The course also addresses trauma from day-to-day racism and inequity, as well as biological trauma like when a child is born from a woman who was physically abused during pregnancy.
“Trauma is an enormous piece and we only hit the surface of it,” said Brown. “For many of them, it’s the first time they’ve thought about it and actually tried to wrap their minds around it.”
A number of participants are often shocked when Brown begins the trauma curriculum.
“They always say, ‘I thought this was a gun program,’” said Brown. “And I always say, ‘What did you think? You were gonna come here and I was gonna teach you how to kill others?’”
The end of phase one is about being able to control emotions and anger and make rational decisions.
Phase two tackles substance abuse, both in discovering the roots behind the substance use and how to overcome the affliction. It’s a new phase that Brown started a couple of years into the program because she felt substance abuse was a large factor in leading to emotionally driven decisions.
The final phase is called the “enrichment phase.”
“There, [participants] are looking at more of living skills and goal-planning, employment interviewing skills,” said Brown. They also discuss basic finances like how to maintain credit.
If they graduate, their records are expunged of the misdemeanor gun possession conviction.

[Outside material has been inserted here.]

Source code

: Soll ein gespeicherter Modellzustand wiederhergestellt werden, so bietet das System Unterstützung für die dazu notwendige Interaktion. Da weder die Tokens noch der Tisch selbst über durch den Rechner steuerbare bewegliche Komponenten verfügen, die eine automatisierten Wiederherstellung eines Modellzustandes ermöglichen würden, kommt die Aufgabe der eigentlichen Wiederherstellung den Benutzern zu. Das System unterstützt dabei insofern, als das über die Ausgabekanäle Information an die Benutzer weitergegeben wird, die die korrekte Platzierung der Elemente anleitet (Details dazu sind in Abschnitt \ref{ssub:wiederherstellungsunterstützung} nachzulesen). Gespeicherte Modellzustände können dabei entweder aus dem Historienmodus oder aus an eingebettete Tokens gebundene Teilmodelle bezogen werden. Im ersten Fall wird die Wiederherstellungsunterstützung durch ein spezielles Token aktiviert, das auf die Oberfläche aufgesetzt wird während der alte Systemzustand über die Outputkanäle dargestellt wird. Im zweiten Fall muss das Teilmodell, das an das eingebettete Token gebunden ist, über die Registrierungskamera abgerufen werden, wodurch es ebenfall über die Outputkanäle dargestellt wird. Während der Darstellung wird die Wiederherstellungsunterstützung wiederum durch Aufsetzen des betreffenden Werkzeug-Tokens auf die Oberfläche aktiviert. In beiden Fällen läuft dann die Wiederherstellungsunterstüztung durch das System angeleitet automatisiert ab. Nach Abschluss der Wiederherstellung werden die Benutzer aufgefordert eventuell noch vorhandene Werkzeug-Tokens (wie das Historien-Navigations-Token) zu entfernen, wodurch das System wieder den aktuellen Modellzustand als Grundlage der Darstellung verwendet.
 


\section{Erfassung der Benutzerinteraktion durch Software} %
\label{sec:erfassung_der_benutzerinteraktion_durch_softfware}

The Giffords Law Center to Prevent Gun Violence and the University of Chicago have begun a study on the Pathway diversion program, Brown said, and some 15 prosecutors have reached out to learn more about Pathway.
“When my boss dropped that contract on my desk and said, ‘Here, this is yours, develop a program,’ I was like, ‘what are you talking about? What?’” said Brown. “I had no idea it was going to grow in the way that it is growing.”
Gun culture and masculinity
The reason many of the Black men in the program are taken aback by the courses in trauma and emotional reasoning — and the reason they started carrying a gun illegally, to begin with — is because Black men have a hard time acknowledging their emotions; let alone working through them, said Brown.
“There is this thought, like, ‘I’m a man, I’m not doing therapy,’” said Brown.
That’s not just a Black man thing — that’s just a general man thing, said Rashmi Seneviratne, executive director of the gun violence prevention organization Protect Minnesota.
“In Minnesota in 2020, 68 percent of firearm deaths were suicides, and the majority of those were rural white men,” Seneviratne said. “It’s this idea of toxic masculinity,” said Seneviratne. “This idea of ‘What does it mean to be a man?’ — that seeps in a lot to the rural suicide rates.”
The toxicity comes with the sense that men are supposed to be “strong, silent types,” said Seneviratne — the type that doesn’t seek help and should never need any.
That’s why young men of all stripes go out and get a gun, legally or otherwise, so they don’t need anyone else’s help if they feel unsafe or challenged, Brown said. Then, these traumatized men have a gun on them at a moment when their emotions get the better of them.
“This is why I love Urban Ventures,” said Seneviratne. “I know their work is pretty specific to their community, but they confront toxic masculinity and talk about this emotional component.”
“By the end, we’ve softened [participants] enough to start thinking about it. It’s my dream to have funding for the people who really want to go into therapy,” said Brown.
Another of Brown’s goals is to create a program that finds young people before they reach for a gun, a prevention program that addresses trauma and emotional maturity before they are booked with a crime.